Job is the only book in the Bible where angels are called "sons of God." Many Christians today would consider that to be blasphemous. It is also the only book in the Bible that identifies angels with stars in the sky.
Angels are "sons of God" and Satan comes among them in Job 1:6, and again in Job 2:1. Again, in Job 38, when God is speaking from the whirlwind:
6 On what were its footings set,
or who laid its cornerstone—
7 while the morning stars sang together
and all the angels[a] shouted for joy?
Job 38:6-7 NIV
a Job 38:7 Hebrew the sons of God
Here angels and stars are one and the same, and they sing. The Book of Job gives human characteristics to stars.
Even more extraordinary is the picture of Satan in heaven advising God on how to deal with individual mortals. How does this fit with standard theology, where Lucifer was expelled from heaven, and became Satan, before the foundation of the world?
In Job 1:16, Satan rains down fire from heaven to destroy Job's sheep. In no other book of the Bible does Satan ever exercise such power. In all the prayers in the Bible not once does anyone pray to God to be protected from Satan's power to do physical harm.
16 While he was still speaking, another messenger came and said, “The fire of God fell from the heavens and burned up the sheep and the servants, and I am the only one who has escaped to tell you!”
Job 1:16 NIV
What is meant by the fire of God? In John Gill's commentary, he acknowledges that this is a most extraordinary event and concludes that the "fire of God" is lightning.
"... this being such a fire as was never known, since the fire that came down from heaven and destroyed Sodom and Gomorrah, and the cities of the plain. I am inclined to think it was a prodigious flash or flashes of lightning; for as thunder is the voice of God, so lightning, which accompanies it, may be called the fire of God; and this agrees with the phraseology of the passage; it comes from heaven, or the air, and falls upon the earth, and strikes creatures and things in it ..."
In no other passage in the Bible does Satan have the power to unleash lightning, a God-like power.
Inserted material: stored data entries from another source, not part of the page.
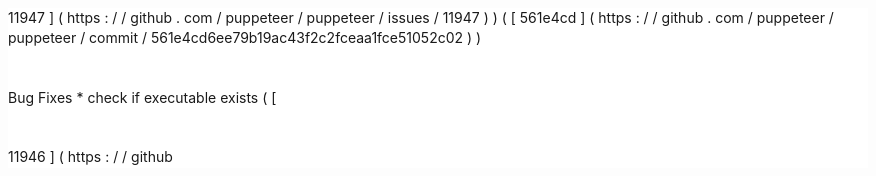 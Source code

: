 #
11947
]
(
https
:
/
/
github
.
com
/
puppeteer
/
puppeteer
/
issues
/
11947
)
)
(
[
561e4cd
]
(
https
:
/
/
github
.
com
/
puppeteer
/
puppeteer
/
commit
/
561e4cd6ee79b19ac43f2c2fceaa1fce51052c02
)
)
#
#
#
Bug
Fixes
*
check
if
executable
exists
(
[
#
11946
]
(
https
:
/
/
github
The only possible explanation for this is that God gave Satan permission to harm Job's possessions.
12 The Lord said to Satan, “Very well, then, everything he has is in your power, but on the man himself do not lay a finger.” Job 1: 12 NIV
Yet, even with God's permission, where does Satan get the power to control the elements? Where does he get power over nature and also over human events?
One answer:
"The Satan of the Prologue, who makes the wager with Yahweh, is masterfully individualized, not as the malignant tempter and enemy of mankind, but as a spirit compact of impudent skepticism, who can appreciate no motive beyond self-advantage."
This quote comes from a lengthy article in the International Standard Bible Encyclopedia. In most of the Bible, Satan is the Adversary, the enemy of God and of God's people. In the Book of Job, however, Satan is something different. Here Satan is a narrow-minded skeptic and a loose canon but he is not the Adversary as he is in many parts of the Bible.
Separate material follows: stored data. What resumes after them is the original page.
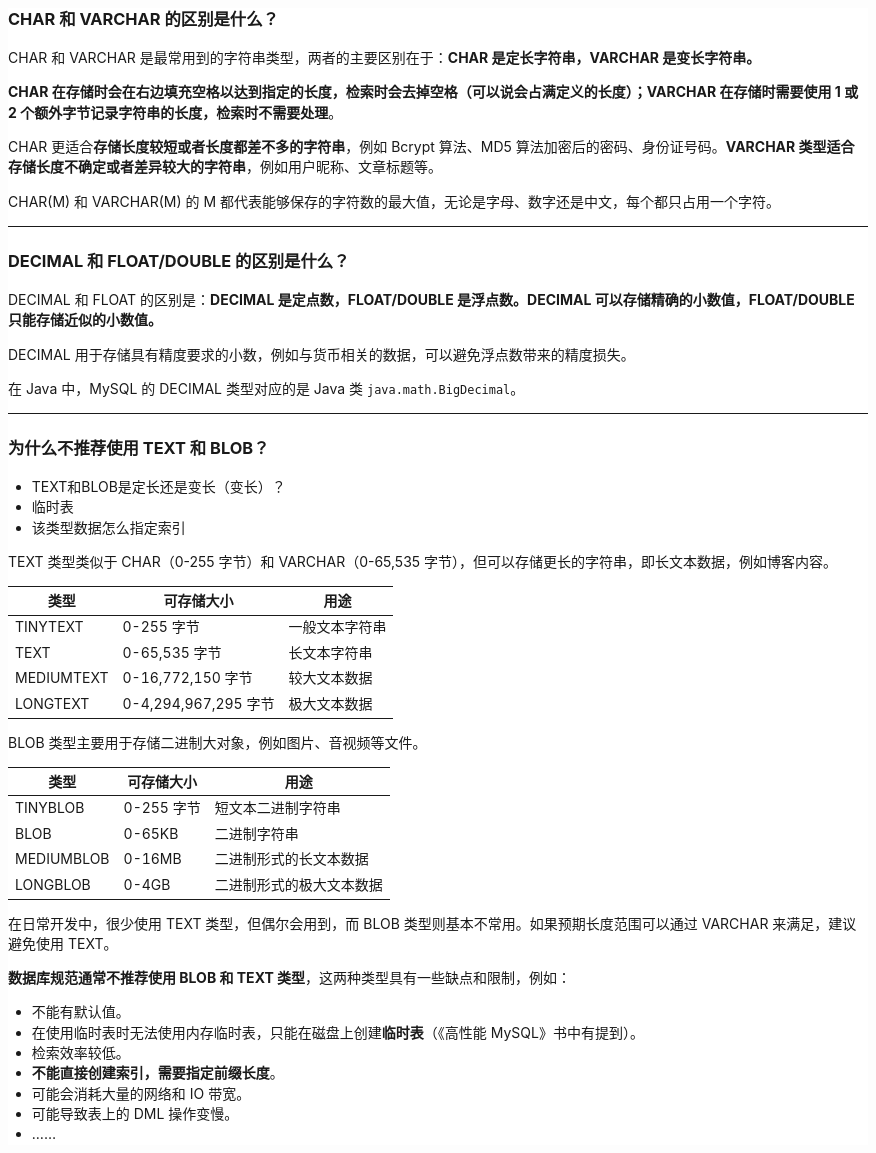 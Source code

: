 ###  CHAR 和 VARCHAR 的区别是什么？

CHAR 和 VARCHAR 是最常用到的字符串类型，两者的主要区别在于：**CHAR 是定长字符串，VARCHAR 是变长字符串。**

**CHAR 在存储时会在右边填充空格以达到指定的长度，检索时会去掉空格（可以说会占满定义的长度）；VARCHAR 在存储时需要使用 1 或 2 个额外字节记录字符串的长度，检索时不需要处理**。

CHAR 更适合**存储长度较短或者长度都差不多的字符串**，例如 Bcrypt 算法、MD5 算法加密后的密码、身份证号码。**VARCHAR 类型适合存储长度不确定或者差异较大的字符串**，例如用户昵称、文章标题等。

CHAR(M) 和 VARCHAR(M) 的 M 都代表能够保存的字符数的最大值，无论是字母、数字还是中文，每个都只占用一个字符。

------

### DECIMAL 和 FLOAT/DOUBLE 的区别是什么？

DECIMAL 和 FLOAT 的区别是：**DECIMAL 是定点数，FLOAT/DOUBLE 是浮点数。DECIMAL 可以存储精确的小数值，FLOAT/DOUBLE 只能存储近似的小数值。**

DECIMAL 用于存储具有精度要求的小数，例如与货币相关的数据，可以避免浮点数带来的精度损失。

在 Java 中，MySQL 的 DECIMAL 类型对应的是 Java 类 `java.math.BigDecimal`。

------

### 为什么不推荐使用 TEXT 和 BLOB？

* TEXT和BLOB是定长还是变长（变长）？
* 临时表
* 该类型数据怎么指定索引

TEXT 类型类似于 CHAR（0-255 字节）和 VARCHAR（0-65,535 字节），但可以存储更长的字符串，即长文本数据，例如博客内容。

| 类型       | 可存储大小           | 用途           |
| ---------- | -------------------- | -------------- |
| TINYTEXT   | 0-255 字节           | 一般文本字符串 |
| TEXT       | 0-65,535 字节        | 长文本字符串   |
| MEDIUMTEXT | 0-16,772,150 字节    | 较大文本数据   |
| LONGTEXT   | 0-4,294,967,295 字节 | 极大文本数据   |

BLOB 类型主要用于存储二进制大对象，例如图片、音视频等文件。

| 类型       | 可存储大小 | 用途                     |
| ---------- | ---------- | ------------------------ |
| TINYBLOB   | 0-255 字节 | 短文本二进制字符串       |
| BLOB       | 0-65KB     | 二进制字符串             |
| MEDIUMBLOB | 0-16MB     | 二进制形式的长文本数据   |
| LONGBLOB   | 0-4GB      | 二进制形式的极大文本数据 |

在日常开发中，很少使用 TEXT 类型，但偶尔会用到，而 BLOB 类型则基本不常用。如果预期长度范围可以通过 VARCHAR 来满足，建议避免使用 TEXT。

**数据库规范通常不推荐使用 BLOB 和 TEXT 类型**，这两种类型具有一些缺点和限制，例如：

- 不能有默认值。
- 在使用临时表时无法使用内存临时表，只能在磁盘上创建**临时表**（《高性能 MySQL》书中有提到）。
- 检索效率较低。
- **不能直接创建索引，需要指定前缀长度**。
- 可能会消耗大量的网络和 IO 带宽。
- 可能导致表上的 DML 操作变慢。
- ……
The Book of Job is a story composed to make a point. It has survived because it is a powerful statement about human suffering. Why is there so much suffering? Why does a good man, or a good person, have to suffer? Satan in the book of Job is a literary construct used to make a point about our relationship to God in a world full of suffering. To take this version of Satan and his actions in this book as literal fact is to make a serious error.
Scholars are not certain that the Book of Job was composed by a Jew. Many scholars believe that it was written by an Edomite. Maybe it was composed by an Edomite who was knowledgeable about Judaism.
Is it possible to make a literal interpretation of Job that makes sense? Not really. One reason for this is the length of Job's life. At the end of the Book of Job we find:
After this, Job lived a hundred and forty years; he saw his children and their children to the fourth generation. 17 And so Job died, an old man and full of years.
Job 42: 16-17 NIV
Job appears to be forty or even fifty when the story opens. His children are adults with homes of their own. His parents aren't mentioned so it looks like they have passed away. If Job is forty or fifty at the beginning of the story, and he lives 140 years afterward, he must be 180 or 190 when he dies. This doesn't sound realistic. Creationists may say that Job is one of the patriarchs of the antediluvian era, before the Flood.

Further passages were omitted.